Dataset entries:
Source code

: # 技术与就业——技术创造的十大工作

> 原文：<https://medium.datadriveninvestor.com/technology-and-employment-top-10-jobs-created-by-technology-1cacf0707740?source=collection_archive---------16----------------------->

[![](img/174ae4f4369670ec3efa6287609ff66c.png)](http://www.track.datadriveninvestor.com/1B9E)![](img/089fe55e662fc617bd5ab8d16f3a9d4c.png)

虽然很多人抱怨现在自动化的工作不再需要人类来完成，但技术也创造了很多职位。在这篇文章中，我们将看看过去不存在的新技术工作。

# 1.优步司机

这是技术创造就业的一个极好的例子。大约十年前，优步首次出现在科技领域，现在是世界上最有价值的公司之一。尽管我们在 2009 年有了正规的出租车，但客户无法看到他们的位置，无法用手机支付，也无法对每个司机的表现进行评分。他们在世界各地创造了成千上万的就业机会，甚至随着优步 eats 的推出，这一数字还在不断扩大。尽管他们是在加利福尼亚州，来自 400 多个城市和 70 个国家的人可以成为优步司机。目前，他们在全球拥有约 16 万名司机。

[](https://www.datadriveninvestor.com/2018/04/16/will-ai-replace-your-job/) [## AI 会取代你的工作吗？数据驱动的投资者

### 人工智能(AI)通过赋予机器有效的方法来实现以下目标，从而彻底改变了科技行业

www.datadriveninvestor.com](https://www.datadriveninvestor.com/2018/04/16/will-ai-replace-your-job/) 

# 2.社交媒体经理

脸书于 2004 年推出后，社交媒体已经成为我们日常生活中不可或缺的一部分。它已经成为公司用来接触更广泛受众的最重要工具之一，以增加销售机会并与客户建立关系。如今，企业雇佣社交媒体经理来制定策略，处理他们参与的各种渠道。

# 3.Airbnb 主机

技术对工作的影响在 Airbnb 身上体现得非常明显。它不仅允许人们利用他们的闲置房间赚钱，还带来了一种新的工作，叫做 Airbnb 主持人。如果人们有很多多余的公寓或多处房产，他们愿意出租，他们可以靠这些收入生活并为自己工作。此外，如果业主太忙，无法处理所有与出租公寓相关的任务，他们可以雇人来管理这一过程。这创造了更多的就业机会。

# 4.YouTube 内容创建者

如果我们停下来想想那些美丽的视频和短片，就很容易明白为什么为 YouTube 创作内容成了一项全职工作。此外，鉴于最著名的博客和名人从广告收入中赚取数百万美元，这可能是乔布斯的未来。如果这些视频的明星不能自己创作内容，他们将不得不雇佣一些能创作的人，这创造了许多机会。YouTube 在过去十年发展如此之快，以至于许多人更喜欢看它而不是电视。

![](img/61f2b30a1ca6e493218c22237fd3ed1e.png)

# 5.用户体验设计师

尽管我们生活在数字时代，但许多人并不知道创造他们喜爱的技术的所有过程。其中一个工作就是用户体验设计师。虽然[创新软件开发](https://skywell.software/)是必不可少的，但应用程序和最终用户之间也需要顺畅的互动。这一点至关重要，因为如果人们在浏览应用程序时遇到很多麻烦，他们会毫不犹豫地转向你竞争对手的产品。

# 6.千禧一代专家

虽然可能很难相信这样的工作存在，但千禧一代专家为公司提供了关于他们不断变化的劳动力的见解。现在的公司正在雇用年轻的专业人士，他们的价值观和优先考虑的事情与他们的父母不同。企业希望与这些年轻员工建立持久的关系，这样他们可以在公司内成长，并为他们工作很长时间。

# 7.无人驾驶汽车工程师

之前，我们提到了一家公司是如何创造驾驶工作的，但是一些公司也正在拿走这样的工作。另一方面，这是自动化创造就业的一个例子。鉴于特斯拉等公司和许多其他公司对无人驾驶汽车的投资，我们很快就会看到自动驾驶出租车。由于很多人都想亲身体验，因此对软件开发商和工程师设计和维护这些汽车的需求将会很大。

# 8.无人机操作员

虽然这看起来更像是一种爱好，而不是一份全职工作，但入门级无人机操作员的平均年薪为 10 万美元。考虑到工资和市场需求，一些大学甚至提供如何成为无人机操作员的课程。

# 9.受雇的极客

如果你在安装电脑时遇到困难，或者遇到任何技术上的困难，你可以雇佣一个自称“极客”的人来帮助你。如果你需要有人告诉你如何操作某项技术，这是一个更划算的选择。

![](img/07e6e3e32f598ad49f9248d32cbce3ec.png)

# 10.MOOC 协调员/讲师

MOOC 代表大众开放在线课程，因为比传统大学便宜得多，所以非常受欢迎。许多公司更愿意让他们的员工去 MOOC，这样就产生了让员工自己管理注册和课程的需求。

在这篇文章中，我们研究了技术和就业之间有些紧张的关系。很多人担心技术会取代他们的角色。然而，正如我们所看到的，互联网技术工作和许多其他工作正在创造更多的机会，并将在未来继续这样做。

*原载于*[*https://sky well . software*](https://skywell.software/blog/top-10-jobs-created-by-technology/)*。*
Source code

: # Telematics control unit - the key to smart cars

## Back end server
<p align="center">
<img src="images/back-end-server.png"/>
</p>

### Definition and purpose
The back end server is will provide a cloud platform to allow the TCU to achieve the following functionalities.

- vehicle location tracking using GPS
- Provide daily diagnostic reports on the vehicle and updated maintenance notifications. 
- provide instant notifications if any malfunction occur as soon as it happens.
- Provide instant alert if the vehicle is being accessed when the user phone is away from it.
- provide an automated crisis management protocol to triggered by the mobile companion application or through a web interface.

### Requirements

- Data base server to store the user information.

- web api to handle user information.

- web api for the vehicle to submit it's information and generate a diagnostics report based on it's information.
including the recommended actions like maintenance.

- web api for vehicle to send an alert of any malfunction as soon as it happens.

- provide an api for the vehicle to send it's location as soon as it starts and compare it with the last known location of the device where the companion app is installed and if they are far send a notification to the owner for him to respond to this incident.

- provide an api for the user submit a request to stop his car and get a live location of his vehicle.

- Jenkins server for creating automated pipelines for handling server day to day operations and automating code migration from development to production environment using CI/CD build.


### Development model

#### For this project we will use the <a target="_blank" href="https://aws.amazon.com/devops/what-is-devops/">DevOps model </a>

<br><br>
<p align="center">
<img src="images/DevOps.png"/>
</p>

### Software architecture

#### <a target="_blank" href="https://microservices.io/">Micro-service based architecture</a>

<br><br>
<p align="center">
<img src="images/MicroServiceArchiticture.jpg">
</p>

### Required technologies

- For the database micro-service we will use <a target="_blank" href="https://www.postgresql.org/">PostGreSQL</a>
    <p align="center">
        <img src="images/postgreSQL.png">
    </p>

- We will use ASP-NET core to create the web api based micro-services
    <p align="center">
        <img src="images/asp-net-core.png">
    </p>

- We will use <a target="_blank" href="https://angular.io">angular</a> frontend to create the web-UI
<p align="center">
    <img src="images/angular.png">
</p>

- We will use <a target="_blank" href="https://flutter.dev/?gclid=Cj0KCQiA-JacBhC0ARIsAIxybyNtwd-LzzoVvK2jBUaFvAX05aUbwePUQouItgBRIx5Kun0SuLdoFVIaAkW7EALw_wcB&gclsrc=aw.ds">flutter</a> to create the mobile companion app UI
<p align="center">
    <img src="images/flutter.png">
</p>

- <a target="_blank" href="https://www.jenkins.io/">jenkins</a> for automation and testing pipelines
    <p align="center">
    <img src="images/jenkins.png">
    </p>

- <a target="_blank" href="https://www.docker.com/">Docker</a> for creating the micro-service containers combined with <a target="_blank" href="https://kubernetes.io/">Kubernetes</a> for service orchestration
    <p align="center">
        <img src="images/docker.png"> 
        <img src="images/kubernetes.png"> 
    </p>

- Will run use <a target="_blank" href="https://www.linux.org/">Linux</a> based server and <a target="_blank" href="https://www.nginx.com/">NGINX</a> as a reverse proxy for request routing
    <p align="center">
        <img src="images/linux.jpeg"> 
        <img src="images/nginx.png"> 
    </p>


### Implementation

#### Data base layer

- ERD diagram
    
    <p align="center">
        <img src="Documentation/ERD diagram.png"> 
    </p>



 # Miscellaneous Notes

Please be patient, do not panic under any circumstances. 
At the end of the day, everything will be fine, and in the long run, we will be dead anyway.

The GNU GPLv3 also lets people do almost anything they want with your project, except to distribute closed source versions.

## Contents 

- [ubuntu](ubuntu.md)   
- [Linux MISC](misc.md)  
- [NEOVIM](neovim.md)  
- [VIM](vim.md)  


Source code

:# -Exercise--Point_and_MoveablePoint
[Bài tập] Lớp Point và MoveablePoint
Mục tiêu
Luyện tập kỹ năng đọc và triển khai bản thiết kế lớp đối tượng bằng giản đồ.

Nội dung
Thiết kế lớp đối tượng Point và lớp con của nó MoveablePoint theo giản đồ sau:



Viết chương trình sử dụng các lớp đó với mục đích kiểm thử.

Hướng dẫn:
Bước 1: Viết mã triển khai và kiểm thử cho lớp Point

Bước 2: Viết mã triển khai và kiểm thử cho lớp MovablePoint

What you need to do - In the entries above, the lines from the one bearing "- web api for vehicle" up to and including the one bearing "- provide an api for the vehicle" should be transcribed exactly; no other line is wanted.

Written answer -
- web api for vehicle to send an alert of any malfunction as soon as it happens.

- provide an api for the vehicle to send it's location as soon as it starts and compare it with the last known location of the device where the companion app is installed and if they are far send a notification to the owner for him to respond to this incident.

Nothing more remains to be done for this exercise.